▸ Task goal: The listing below holds pictures; exclude them. Return exactly the lines from the one with "title: 'Super Landscape #1'" through the one with "Sovelluksen ideana on".
[Task data Boundary: Start]
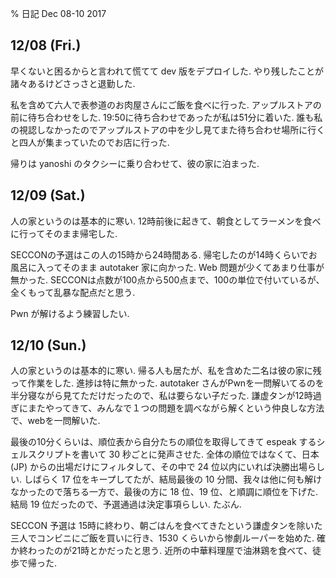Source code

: % 日記 Dec 08-10 2017

## 12/08 (Fri.)

早くないと困るからと言われて慌てて dev 版をデプロイした.
やり残したことが諸々あるけどさっさと退勤した.

私を含めて六人で表参道のお肉屋さんにご飯を食べに行った.
アップルストアの前に待ち合わせをした.
19:50に待ち合わせであったが私は51分に着いた.
誰も私の視認しなかったのでアップルストアの中を少し見てまた待ち合わせ場所に行くと四人が集まっていたのでお店に行った.

帰りは yanoshi のタクシーに乗り合わせて、彼の家に泊まった.

## 12/09 (Sat.)

人の家というのは基本的に寒い.
12時前後に起きて、朝食としてラーメンを食べに行ってそのまま帰宅した.

SECCONの予選はこの人の15時から24時間ある.
帰宅したのが14時くらいでお風呂に入ってそのまま autotaker 家に向かった.
Web 問題が少くてあまり仕事が無かった.
SECCONは点数が100点から500点まで、100の単位で付いているが、全くもって乱暴な配点だと思う.

Pwn が解けるよう練習したい.

## 12/10 (Sun.)

人の家というのは基本的に寒い.
帰る人も居たが、私を含めた二名は彼の家に残って作業をした.
進捗は特に無かった.
autotaker さんがPwnを一問解いてるのを半分寝ながら見てただけだったので、私は要らない子だった.
謙虚タンが12時過ぎにまたやってきて、みんなで１つの問題を調べながら解くという仲良しな方法で、webを一問解いた.

最後の10分くらいは、順位表から自分たちの順位を取得してきて espeak するシェルスクリプトを書いて 30 秒ごとに発声させた.
全体の順位ではなくて、日本 (JP) からの出場だけにフィルタして、その中で 24 位以内にいれば決勝出場らしい.
しばらく 17 位をキープしてたが、結局最後の 10 分間、我々は他に何も解けなかったので落ちる一方で、最後の方に 18 位、19 位、と順調に順位を下げた.
結局 19 位だったので、予選通過は決定事項らしい. たぶん.

SECCON 予選は 15時に終わり、朝ごはんを食べてきたという謙虚タンを除いた三人でコンビニにご飯を買いに行き、1530 くらいから惨劇ルーパーを始めた.
確か終わったのが21時とかだったと思う.
近所の中華料理屋で油淋鶏を食べて、徒歩で帰った.

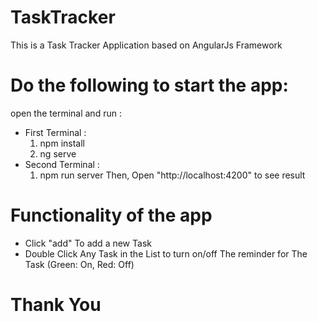 # TaskTracker
This is a Task Tracker Application based on  AngularJs Framework
###
###
# Do the following to start the app:
open the terminal and run :
  - First Terminal :
    1. npm install
    2. ng serve
  - Second Terminal :
    1. npm run server
Then, Open "http://localhost:4200" to see result
###
###
# Functionality of the app
  - Click "add" To add a new Task
  - Double Click Any Task in the List to turn on/off The reminder for The Task (Green: On, Red: Off)
###
###
# Thank You
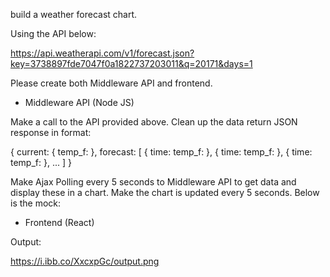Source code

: build a weather forecast chart.

 

Using the API below:

 

https://api.weatherapi.com/v1/forecast.json?key=3738897fde7047f0a1822737203011&q=20171&days=1

 

Please create both Middleware API and frontend.

 

+ Middleware API (Node JS)

 

Make a call to the API provided above. Clean up the data return JSON response in format:

 

{
    current: {
      temp_f: 
    },
    forecast: [
      {
        time:
        temp_f:
      },
      {
        time:
        temp_f:
      },
      {
        time:
        temp_f:
      },
      ...
    ]
  }

 
 Make Ajax Polling every 5 seconds to Middleware API to get data and display these in a chart. Make the chart is updated every 5 seconds. Below is the mock:


 

+ Frontend (React)

Output:

https://i.ibb.co/XxcxpGc/output.png

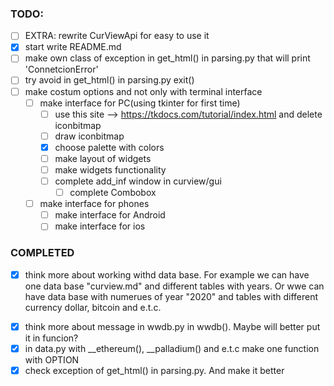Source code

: ### TODO:
- [ ] EXTRA: rewrite CurViewApi for easy to use it
- [x] start write README.md
- [ ] make own class of exception in get_html() in parsing.py that will print 'ConnetcionError'
- [ ] try avoid in get_html() in parsing.py exit()
- [ ] make costum options and not only with terminal interface
    - [ ] make interface for PC(using tkinter for first time)
        - [ ] use this site --> https://tkdocs.com/tutorial/index.html and delete iconbitmap
        - [ ] draw iconbitmap
        - [x] choose palette with colors
        - [ ] make layout of widgets
        - [ ] make widgets functionality
        - [ ] complete add_inf window in curview/gui
            - [ ] complete Combobox
    - [ ] make interface for phones
        - [ ] make interface for Android
        - [ ] make interface for ios

### COMPLETED
+ [x] think more about working withd data base. For example we can have one data base "curview.md"
  and different tables with years. Or wwe can have data base with numerues of year "2020"
  and tables with different currency dollar, bitcoin and e.t.c.
- [x] think more about message in wwdb.py in wwdb(). Maybe will better put it in funcion?
- [x] in data.py with __ethereum(), __palladium() and e.t.c make one function with OPTION
- [x] check exception of get_html() in parsing.py. And make it better
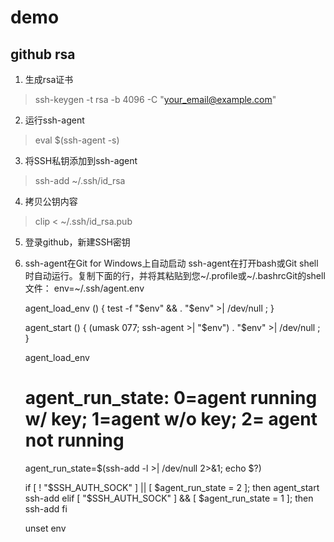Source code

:# demo

## github rsa
1. 生成rsa证书
> ssh-keygen -t rsa -b 4096 -C "your_email@example.com"
2. 运行ssh-agent
> eval $(ssh-agent -s)
3. 将SSH私钥添加到ssh-agent
> ssh-add ~/.ssh/id_rsa
4. 拷贝公钥内容
> clip < ~/.ssh/id_rsa.pub
5. 登录github，新建SSH密钥
6. ssh-agent在Git for Windows上自动启动
ssh-agent在打开bash或Git shell时自动运行。复制下面的行，并将其粘贴到您~/.profile或~/.bashrcGit的shell文件：
    env=~/.ssh/agent.env
    
    agent_load_env () { test -f "$env" && . "$env" >| /dev/null ; }
    
    agent_start () {
        (umask 077; ssh-agent >| "$env")
        . "$env" >| /dev/null ; }

    agent_load_env

    # agent_run_state: 0=agent running w/ key; 1=agent w/o key; 2= agent not running
    agent_run_state=$(ssh-add -l >| /dev/null 2>&1; echo $?)

    if [ ! "$SSH_AUTH_SOCK" ] || [ $agent_run_state = 2 ]; then
        agent_start
        ssh-add
    elif [ "$SSH_AUTH_SOCK" ] && [ $agent_run_state = 1 ]; then
        ssh-add
    fi

    unset env
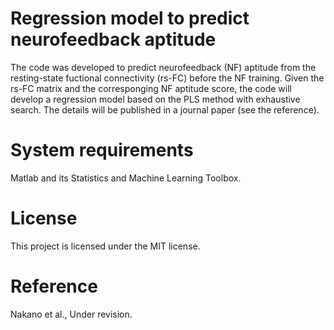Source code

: # Regression model to predict neurofeedback aptitude 
The code was developed to predict neurofeedback (NF) aptitude from the resting-state fuctional connectivity (rs-FC) before the NF training.
Given the rs-FC matrix and the corresponging NF aptitude score, the code will develop a regression model based on the PLS method with exhaustive search. 
The details will be published in a journal paper (see the reference).


# System requirements
Matlab and its Statistics and Machine Learning Toolbox.
 
# License
This project is licensed under the MIT license.

# Reference
Nakano et al., Under revision.
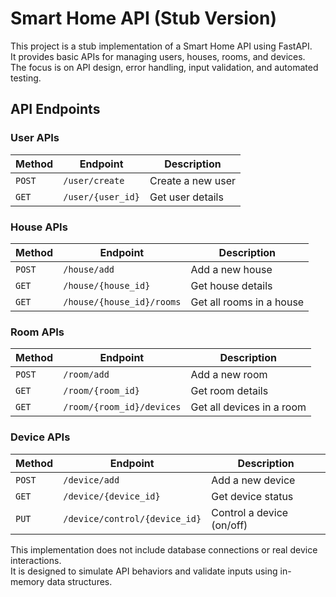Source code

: # Smart Home API (Stub Version)

This project is a stub implementation of a Smart Home API using FastAPI.  
It provides basic APIs for managing users, houses, rooms, and devices.  
The focus is on API design, error handling, input validation, and automated testing.  

## API Endpoints

### User APIs
| Method | Endpoint              | Description             |
|--------|----------------------|-------------------------|
| `POST` | `/user/create`       | Create a new user      |
| `GET`  | `/user/{user_id}`    | Get user details       |

### House APIs
| Method | Endpoint                | Description                |
|--------|------------------------|----------------------------|
| `POST` | `/house/add`           | Add a new house           |
| `GET`  | `/house/{house_id}`    | Get house details         |
| `GET`  | `/house/{house_id}/rooms` | Get all rooms in a house |

### Room APIs
| Method | Endpoint               | Description                  |
|--------|-----------------------|------------------------------|
| `POST` | `/room/add`          | Add a new room             |
| `GET`  | `/room/{room_id}`    | Get room details           |
| `GET`  | `/room/{room_id}/devices` | Get all devices in a room |

### Device APIs
| Method | Endpoint                | Description                  |
|--------|------------------------|------------------------------|
| `POST` | `/device/add`          | Add a new device            |
| `GET`  | `/device/{device_id}`  | Get device status           |
| `PUT`  | `/device/control/{device_id}` | Control a device (on/off) |

This implementation does not include database connections or real device interactions.  
It is designed to simulate API behaviors and validate inputs using in-memory data structures.  
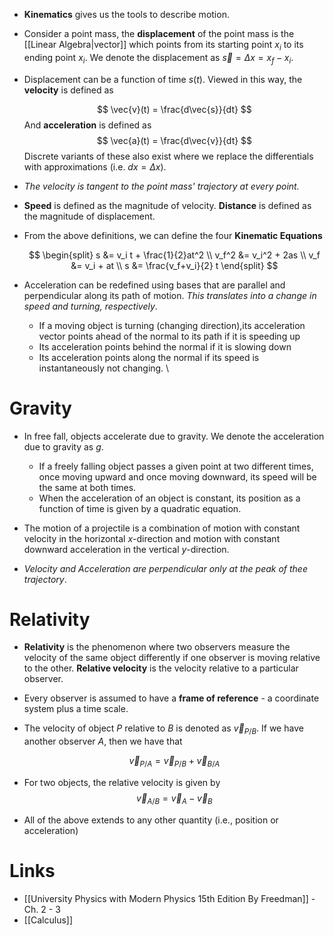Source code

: * **Kinematics** gives us the tools to describe motion. 

* Consider a point mass, the **displacement** of the point mass is the [[Linear Algebra|vector]] which points from its starting point $x_i$ to its ending point $x_i$. We denote the displacement as $\vec{s} = \Delta x = x_f - x_i$.
* Displacement can be a function of time $s(t)$. Viewed in this way, the **velocity** is defined as 
  
  $$
  \vec{v}(t) = \frac{d\vec{s}}{dt}
  $$
  And **acceleration** is defined as 
  $$
  \vec{a}(t) = \frac{d\vec{v}}{dt}
  $$
  Discrete variants of these also exist where we replace the differentials with approximations (i.e. $dx = \Delta x$).

* *The velocity is tangent to the point mass' trajectory at every point.*
* **Speed** is defined as the magnitude of velocity. **Distance** is defined as the magnitude of displacement.

* From the above definitions, we can define the four **Kinematic Equations**
  
  $$
  \begin{split}
  s &= v_i t + \frac{1}{2}at^2 \\ 
  v_f^2 &= v_i^2 + 2as \\
  v_f &= v_i + at \\
  s &= \frac{v_f+v_i}{2} t
  \end{split}
  $$

* Acceleration can be redefined using bases that are parallel and perpendicular along its path of motion. *This translates into a change in speed and turning, respectively*.
	* If a moving object is turning (changing direction),its acceleration vector points ahead of the normal to its path if it is speeding up
	* Its acceleration points behind the normal if it is slowing down
	* Its acceleration points along the normal if its speed is instantaneously not changing.
\
# Gravity
* In free fall, objects accelerate due to gravity. We denote the acceleration due to gravity as $g$.
	* If a freely falling object passes a given point at two different times, once moving upward and once moving downward, its speed will be the same at both times.
	* When the acceleration of an object is constant, its position as a function of time is given by a quadratic equation.

* The motion of a projectile is a combination of motion with constant velocity in the horizontal $x$-direction and motion with constant downward acceleration in the vertical $y$-direction.
* *Velocity and Acceleration are perpendicular only at the peak of thee trajectory*.

# Relativity
* **Relativity** is the phenomenon where two observers measure the velocity of the same object differently if one observer is moving relative to the other. **Relative velocity** is the velocity relative to a particular observer.
* Every observer is assumed to have a **frame of reference** - a coordinate system plus a time scale.

* The velocity of object $P$ relative to $B$ is denoted as $\vec{v}_{P/B}$. If we have another observer $A$, then we have that 
  
  $$
  \vec{v}_{P/A} = \vec{v}_{P/B} + \vec{v}_{B/A}
  $$
* For two objects, the relative velocity is given by 
  $$
  \vec{v}_{A/B} = \vec{v}_A - \vec{v}_B
  $$
* All of the above extends to any other quantity (i.e., position or acceleration)

# Links
* [[University Physics with Modern Physics 15th Edition By Freedman]]  - Ch. 2 - 3
* [[Calculus]]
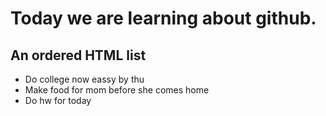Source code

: <!DOCTYPE html>
<html>
  <head>
    <meta charest="UTF-8"> 
    <meta name="description" content= Jafnun Lisa web student of Thomas Edison CTE HS">
    <meta name="keywords" content="Thomas Edison">
    <meta name="author" content="Jafnun Lisa">
    <title> 
       Jafnun lisa Senior studnet at Thomas Edison Hs
    </title>
  </head>
  <body>
    <h1>
     Today we are learning about github.
    </h1>
    <h2>An ordered HTML list</h2>

<ul>
  <li>Do college now eassy by thu</li>
  <li>Make food for mom before she comes home</li>
  <li>Do hw for today</li>
</ul>  
 </body>    
</html>
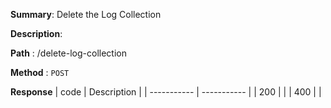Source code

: **Summary**: Delete the Log Collection

**Description**:

**Path** : /delete-log-collection

**Method** : `POST`

**Response**
| code      | Description |
| ----------- | ----------- |
|  200   |       |
|  400   |       |

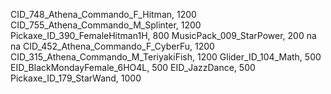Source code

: CID_748_Athena_Commando_F_Hitman, 1200
CID_755_Athena_Commando_M_Splinter, 1200
Pickaxe_ID_390_FemaleHitman1H, 800
MusicPack_009_StarPower, 200
na
na
 CID_452_Athena_Commando_F_CyberFu, 1200
CID_315_Athena_Commando_M_TeriyakiFish, 1200
Glider_ID_104_Math, 500
EID_BlackMondayFemale_6HO4L, 500
EID_JazzDance, 500
Pickaxe_ID_179_StarWand, 1000
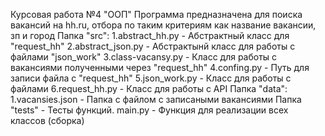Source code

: Курсовая работа №4 "ООП" Программа предназначена для поиска вакансий на hh.ru, отбора по таким критериям как название вакансии, зп и город
Папка "src": 1.abstract_hh.py - Абстрактный класс для "request_hh"
             2.abstract_json.py - Абстрактынй класс для работы с файлами "json_work"
             3.class-vacansy.py - Класс для работы с вакансиями полученными через "request_hh"
             4.confing.py - Путь для записи файла с "request_hh"
             5.json_work.py - Класс для работы с файлами
             6.request_hh.py - Класс для работы с API
Папка "data": 1.vacansies.json - Папка с файлом с записаными вакансиями
Папка "tests" - Тесты функций.
main.py - Функция для реализации всех классов (сборка) 
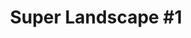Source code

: ---
ee_id: '185'
site: '1'
type: '2'
long_id: '2005-021 Super Landscape #1'
url: 2005-021-super-landscape-1
year: '2005'
medium: NES and Famicom Cartridge mods
commission:
add_credit:
dims:
pitch: "​Landscape made from my projects Super Mario Clouds and F1 Racer."
ps: "​This wasn’t supposed to be a new thing, but after installing two of my projects
  together, Super Mario Clouds, and F1 Racer, I liked it so much, I decided it was
  a new project. But yeah, this is just two earlier things installed together."
live_url:
related: |-
  [7] [2002-001-super-mario-clouds] 2002-001 Super Mario Clouds
  [15] [2004-002-f1-racer-mod] 2004-002 F1 Racer Mod (aka Japanese Driving Game)
  [4228] [2013-196-quickoffice] 2013-196 QuickOffice
  [4281] [2015-068-quickoffice] 2015-068 QuickOffice
title: 'Super Landscape #1'
youtube:
imgs: super-landscape-2005-021-install-database-migros-unknown.jpg
subheading:
year2: '2005'
download:
add_credits:
related_code:
! '':
layout: things-i-made
---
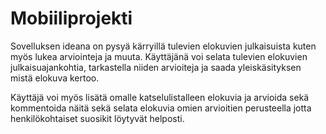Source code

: # Mobiiliprojekti
  Sovelluksen ideana on pysyä kärryillä tulevien elokuvien julkaisuista kuten myös lukea arviointeja ja muuta.
  Käyttäjänä voi selata tulevien elokuvien julkaisuajankohtia, tarkastella niiden arvioiteja ja saada yleiskäsityksen mistä elokuva kertoo.
  
  Käyttäjä voi myös lisätä omalle katselulistalleen elokuvia ja arvioida sekä kommentoida näitä sekä selata elokuvia omien arvioitien perusteella jotta henkilökohtaiset suosikit löytyvät helposti.
  

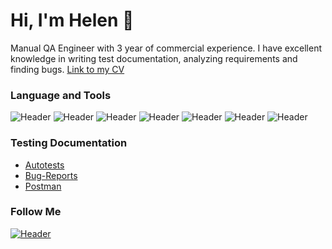 # Hi, I'm Helen 👋
Manual QA Engineer with 3 year of commercial experience. I have excellent knowledge in writing test documentation, analyzing requirements and finding bugs.
[Link to my CV]([https://docs.google.com/document/d/14zX3a8Grz8CLUNz-IBlpYjbV5UrlFY-U](https://drive.google.com/file/d/1T7raReOTtv4MpcvpQwCkArswdxinwy6W/view?usp=sharing))


### Language and Tools
![Header](https://img.shields.io/badge/Jira-090909?style=for-the-badge&logo=jira&logoColor=136be1)
![Header](https://img.shields.io/badge/Github-090909?style=for-the-badge&logo=github&logoColor=8cc4d7)
![Header](https://img.shields.io/badge/MySQL-090909?style=for-the-badge&logo=mysql&logoColor=00618a)
![Header](https://img.shields.io/badge/AndroidStudio-090909?style=for-the-badge&logo=androidstudio&logoColor=3ad07d)
![Header](https://img.shields.io/badge/Unity-090909?style=for-the-badge&logo=Unity&logoColor=8cc4d7)
![Header](https://img.shields.io/badge/TestRail-090909?style=for-the-badge&logo=&logoColor=71b556)
![Header](https://img.shields.io/badge/Python-090909?style=for-the-badge&logo=Python&logoColor=8cc4d7)

### Testing Documentation

- [Autotests](https://github.com/Elena110392/Checklists)
- [Bug-Reports](https://github.com/Elena110392/-bug-reports)
- [Postman](https://github.com/Elena110392/Postman)

### Follow Me
[![Header](https://img.shields.io/badge/Linkedin-090909?style=for-the-badge&logo=linkedin&logoColor=0073b1)](https://www.linkedin.com/in/elena-ustsimenko-788a611a7/)
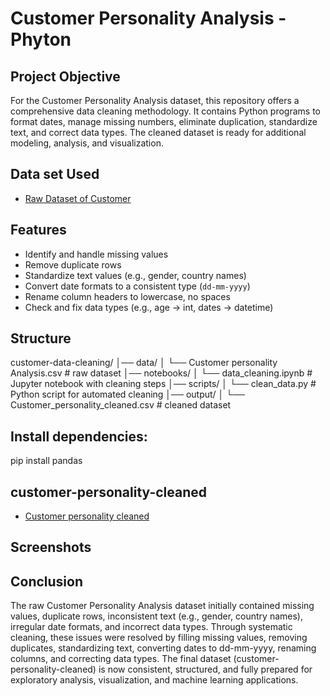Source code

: # Customer Personality Analysis - Phyton 
## Project Objective
For the Customer Personality Analysis dataset, this repository offers a comprehensive data cleaning methodology.  It contains Python programs to format dates, manage missing numbers, eliminate duplication, standardize text, and correct data types.  The cleaned dataset is ready for additional modeling, analysis, and visualization.
## Data set Used
- <a href="https://github.com/nimmagantiharini/Customer-Data-Cleaning-Phyton-/blob/main/Customer%20personality%20Analysis1.csv"> Raw Dataset of Customer</a>
## Features
- Identify and handle missing values
- Remove duplicate rows
- Standardize text values (e.g., gender, country names)
- Convert date formats to a consistent type (`dd-mm-yyyy`)
- Rename column headers to lowercase, no spaces
- Check and fix data types (e.g., age → int, dates → datetime)
## Structure
customer-data-cleaning/
│── data/
│ └── Customer personality Analysis.csv # raw dataset
│── notebooks/
│ └── data_cleaning.ipynb # Jupyter notebook with cleaning steps
│── scripts/
│ └── clean_data.py # Python script for automated cleaning
│── output/
│ └── Customer_personality_cleaned.csv # cleaned dataset

## Install dependencies:
pip install pandas

## customer-personality-cleaned
- <a href="http://localhost:8888/notebooks/Favorites%2Fharini%2Fcustomers%20data.ipynb"> Customer personality cleaned</a>
## Screenshots

## Conclusion
The raw Customer Personality Analysis dataset initially contained missing values, duplicate rows, inconsistent text (e.g., gender, country names), irregular date formats, and incorrect data types. Through systematic cleaning, these issues were resolved by filling missing values, removing duplicates, standardizing text, converting dates to dd-mm-yyyy, renaming columns, and correcting data types. The final dataset (customer-personality-cleaned) is now consistent, structured, and fully prepared for exploratory analysis, visualization, and machine learning applications.

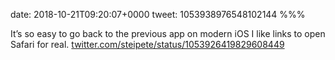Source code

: date: 2018-10-21T09:20:07+0000
tweet: 1053938976548102144
%%%

It’s so easy to go back to the previous app on modern iOS I like links to open Safari for real. [twitter.com/steipete/status/1053926419829608449](https://twitter.com/steipete/status/1053926419829608449)
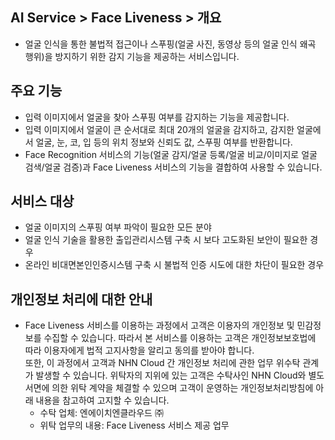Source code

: ## AI Service > Face Liveness > 개요

* 얼굴 인식을 통한 불법적 접근이나 스푸핑(얼굴 사진, 동영상 등의 얼굴 인식 왜곡 행위)을 방지하기 위한 감지 기능을 제공하는 서비스입니다.

## 주요 기능
 
* 입력 이미지에서 얼굴을 찾아 스푸핑 여부를 감지하는 기능을 제공합니다.
* 입력 이미지에서 얼굴이 큰 순서대로 최대 20개의 얼굴을 감지하고, 감지한 얼굴에서 얼굴, 눈, 코, 입 등의 위치 정보와 신뢰도 값, 스푸핑 여부를 반환합니다.
* Face Recognition 서비스의 기능(얼굴 감지/얼굴 등록/얼굴 비교/이미지로 얼굴 검색/얼굴 검증)과 Face Liveness 서비스의 기능을 결합하여 사용할 수 있습니다. 

## 서비스 대상

* 얼굴 이미지의 스푸핑 여부 파악이 필요한 모든 분야
* 얼굴 인식 기술을 활용한 출입관리시스템 구축 시 보다 고도화된 보안이 필요한 경우
* 온라인 비대면본인인증시스템 구축 시 불법적 인증 시도에 대한 차단이 필요한 경우

## 개인정보 처리에 대한 안내

* Face Liveness 서비스를 이용하는 과정에서 고객은 이용자의 개인정보 및 민감정보를 수집할 수 있습니다. 따라서 본 서비스를 이용하는 고객은 개인정보보호법에 따라 이용자에게 법적 고지사항을 알리고 동의를 받아야 합니다.<br/>
또한, 이 과정에서 고객과 NHN Cloud 간 개인정보 처리에 관한 업무 위수탁 관계가 발생할 수 있습니다. 위탁자의 지위에 있는 고객은 수탁사인 NHN Cloud와 별도 서면에 의한 위탁 계약을 체결할 수 있으며 고객이 운영하는 개인정보처리방침에 아래 내용을 참고하여 고지할 수 있습니다.
    * 수탁 업체: 엔에이치엔클라우드 ㈜
    * 위탁 업무의 내용: Face Liveness 서비스 제공 업무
[Task data Boundary: End]
▸ Problem solution:
title: 'Super Landscape #1'
youtube:
imgs: super-landscape-2005-021-install-database-migros-unknown.jpg
subheading:
year2: '2005'
download:
add_credits:
related_code:
! '':
layout: things-i-made
---
Source code

: # Mobiiliprojekti
  Sovelluksen ideana on pysyä kärryillä tulevien elokuvien julkaisuista kuten myös lukea arviointeja ja muuta.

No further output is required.